Task details: Give the listing again in full, matching it character for character.

Material provided:
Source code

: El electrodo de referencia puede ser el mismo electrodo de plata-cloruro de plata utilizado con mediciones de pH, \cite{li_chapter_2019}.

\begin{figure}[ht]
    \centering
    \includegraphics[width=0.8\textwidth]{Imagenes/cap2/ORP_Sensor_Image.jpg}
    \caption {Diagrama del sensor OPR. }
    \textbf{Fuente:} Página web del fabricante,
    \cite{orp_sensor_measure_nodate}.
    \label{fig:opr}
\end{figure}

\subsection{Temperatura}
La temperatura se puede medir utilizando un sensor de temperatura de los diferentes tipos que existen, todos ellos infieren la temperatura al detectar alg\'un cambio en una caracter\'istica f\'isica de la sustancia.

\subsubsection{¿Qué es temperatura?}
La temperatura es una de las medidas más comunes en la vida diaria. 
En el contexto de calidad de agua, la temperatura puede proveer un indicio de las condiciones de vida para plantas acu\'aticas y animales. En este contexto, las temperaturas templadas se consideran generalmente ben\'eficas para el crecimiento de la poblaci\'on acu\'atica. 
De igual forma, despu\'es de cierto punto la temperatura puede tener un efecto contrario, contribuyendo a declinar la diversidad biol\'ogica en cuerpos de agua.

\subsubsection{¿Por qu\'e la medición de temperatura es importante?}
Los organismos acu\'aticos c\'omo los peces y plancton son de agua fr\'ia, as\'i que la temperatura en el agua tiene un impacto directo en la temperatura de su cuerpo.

Exercise output:
Source code

: El electrodo de referencia puede ser el mismo electrodo de plata-cloruro de plata utilizado con mediciones de pH, \cite{li_chapter_2019}.

\begin{figure}[ht]
    \centering
    \includegraphics[width=0.8\textwidth]{Imagenes/cap2/ORP_Sensor_Image.jpg}
    \caption {Diagrama del sensor OPR. }
    \textbf{Fuente:} Página web del fabricante,
    \cite{orp_sensor_measure_nodate}.
    \label{fig:opr}
\end{figure}

\subsection{Temperatura}
La temperatura se puede medir utilizando un sensor de temperatura de los diferentes tipos que existen, todos ellos infieren la temperatura al detectar alg\'un cambio en una caracter\'istica f\'isica de la sustancia.

\subsubsection{¿Qué es temperatura?}
La temperatura es una de las medidas más comunes en la vida diaria. 
En el contexto de calidad de agua, la temperatura puede proveer un indicio de las condiciones de vida para plantas acu\'aticas y animales. En este contexto, las temperaturas templadas se consideran generalmente ben\'eficas para el crecimiento de la poblaci\'on acu\'atica. 
De igual forma, despu\'es de cierto punto la temperatura puede tener un efecto contrario, contribuyendo a declinar la diversidad biol\'ogica en cuerpos de agua.

\subsubsection{¿Por qu\'e la medición de temperatura es importante?}
Los organismos acu\'aticos c\'omo los peces y plancton son de agua fr\'ia, as\'i que la temperatura en el agua tiene un impacto directo en la temperatura de su cuerpo.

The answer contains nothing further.